By Edmond Y. Azadian
Turkey was the “sick man” of Europe throughout the 19th century. That sickness transformed over time and changed character with succeeding regime changes in Turkey: Ottoman, Ittihadist, Republican and today Islamist. But Turkish society remained sick and that is the main reason that the country is agonizing at the gates of Europe, its destiny hanging in the air.
It is one thing when the victims of the “sick man” identify the nature of that sickness but it is completely something else when the Turks themselves realize the source of the sickness as they try to seek remedies for the ailment.
It is this kind of realization — actually a revelation — that is brought to light by a prominent Turkish author and activist Erol Özkoray in a book in French titled Turquie: Le Putsh Permanent, published recently by the Chobanian Institute, soon to be translated into English by the Armenian Rights Council of America.
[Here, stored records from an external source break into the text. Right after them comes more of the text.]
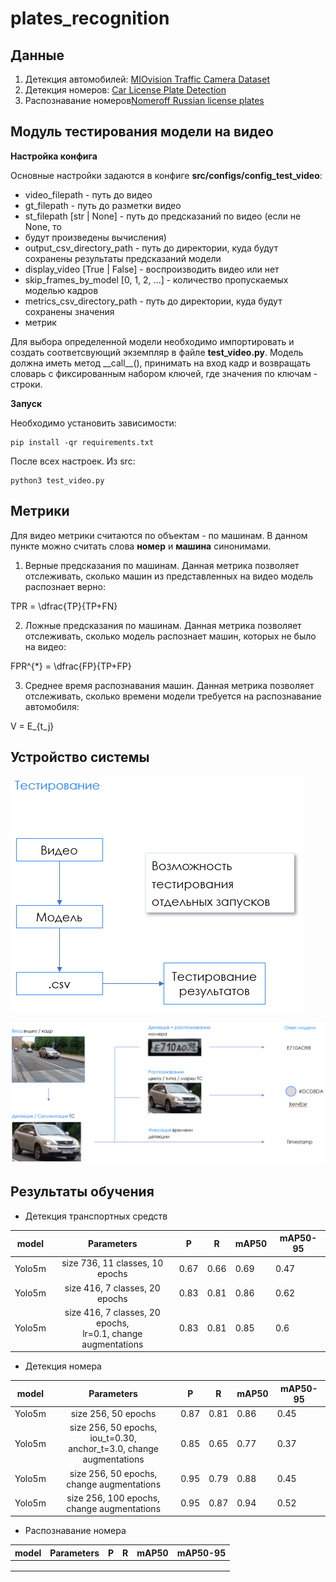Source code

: # plates_recognition

## Данные

1. Детекция автомобилей: [MIOvision Traffic Camera Dataset](https://tcd.miovision.com/)
2. Детекция номеров: [Car License Plate Detection](https://www.kaggle.com/datasets/evgrafovmaxim/nomeroff-russian-license-plates)
3. Распознавание номеров[Nomeroff Russian license plates](https://www.kaggle.com/datasets/evgrafovmaxim/nomeroff-russian-license-plates)

## Модуль тестирования модели на видео

**Настройка конфига**

Основные настройки задаются в конфиге **src/configs/config_test_video**:

* video_filepath - путь до видео
* gt_filepath - путь до разметки видео
* st_filepath [str | None] - путь до предсказаний по видео (если не None, то
* будут произведены вычисления)
* output_csv_directory_path - путь до директории, куда будут сохранены результаты предсказаний модели
* display_video [True | False] - воспроизводить видео или нет
* skip_frames_by_model [0, 1, 2, ...] - количество пропускаемых моделью кадров
* metrics_csv_directory_path - путь до директории, куда будут сохранены значения
* метрик

Для выбора определенной модели необходимо импортировать и создать соответсвующий
экземпляр в файле **test_video.py**. Модель должна иметь метод \_\_call\_\_(),
принимать на вход кадр и возвращать словарь с фиксированным набором ключей, где
значения по ключам - строки.

**Запуск**

Необходимо установить зависимости:

    pip install -qr requirements.txt

После всех настроек. Из src:

    python3 test_video.py

## Метрики

Для видео метрики считаются по объектам - по машинам. В данном пункте можно
считать слова **номер** и **машина** синонимами.

1. Верные предсказания по машинам. Данная метрика позволяет отслеживать, сколько
машин из представленных на видео модель распознает верно:

TPR = \dfrac{TP}{TP+FN}

2. Ложные предсказания по машинам. Данная метрика позволяет отслеживать, сколько
модель распознает машин, которых не было на видео:
   
FPR^{*} = \dfrac{FP}{TP+FP}

3. Среднее время распознавания машин. Данная метрика позволяет отслеживать, 
сколько времени модели требуется на распознавание автомобиля:
   
V = E_{t_j}

## Устройство системы

![](images/1.png)

![](images/2.png)

## Результаты обучения

* Детекция транспортных средств

| model        | Parameters                      | P    | R   | mAP50| mAP50-95 |
| -------------|:-------------------------------:| -----|-----|------|----------|
| Yolo5m       |size 736, 11 classes, 10 epochs  | 0.67 | 0.66| 0.69 | 0.47     |
| Yolo5m       |size 416, 7 classes, 20 epochs   | 0.83 | 0.81| 0.86 | 0.62     |
| Yolo5m       |size 416, 7 classes, 20 epochs,<br /> lr=0.1, change augmentations   | 0.83 | 0.81| 0.85 | 0.6     |

* Детекция номера

| model        | Parameters                      | P    | R   | mAP50| mAP50-95 |
| -------------|:-------------------------------:| -----|-----|------|----------|
| Yolo5m       |size 256, 50 epochs  | 0.87 | 0.81| 0.86 | 0.45     |
| Yolo5m       |size 256, 50 epochs, iou_t=0.30,<br /> anchor_t=3.0, change augmentations | 0.85 | 0.65| 0.77 | 0.37     |
| Yolo5m       |size 256, 50 epochs,<br /> change augmentations   | 0.95 | 0.79| 0.88 | 0.45     |
| Yolo5m       |size 256, 100 epochs,<br /> change augmentations   | 0.95 | 0.87| 0.94 | 0.52     |

* Распознавание номера

| model        | Parameters                      | P    | R   | mAP50| mAP50-95 |
| -------------|:-------------------------------:| -----|-----|------|----------|
|      |  |  | |  |      |
|      |  |  | |  |      |
|      |  |  | |  |      |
The Chobanian Institute was founded in Paris, by Jean Varoujan Sirapian, the former chairman of the ADL Chapter in Paris, on the 50th anniversary of Arshag Chobanian’s death and on the eve of European Union/Turkey negotiations. Ever since, the institute has published several scholarly volumes; it has developed contacts with senators and parliament members and above all, it has supplied scholarly documents to the French Parliamentarians working towards the passage of the Armenian Genocide resolution in that body.
Ashag Chobanian was a one-man committee for the Armenian cause in France. He single-handedly exposed to the European leaders the plight of the Armenian people in the Ottoman Empire before the Genocide and its rights afterwards. He enlisted prominent French thinkers in favor of the Armenian cause, such as Anatole France, Jean Jaures and others.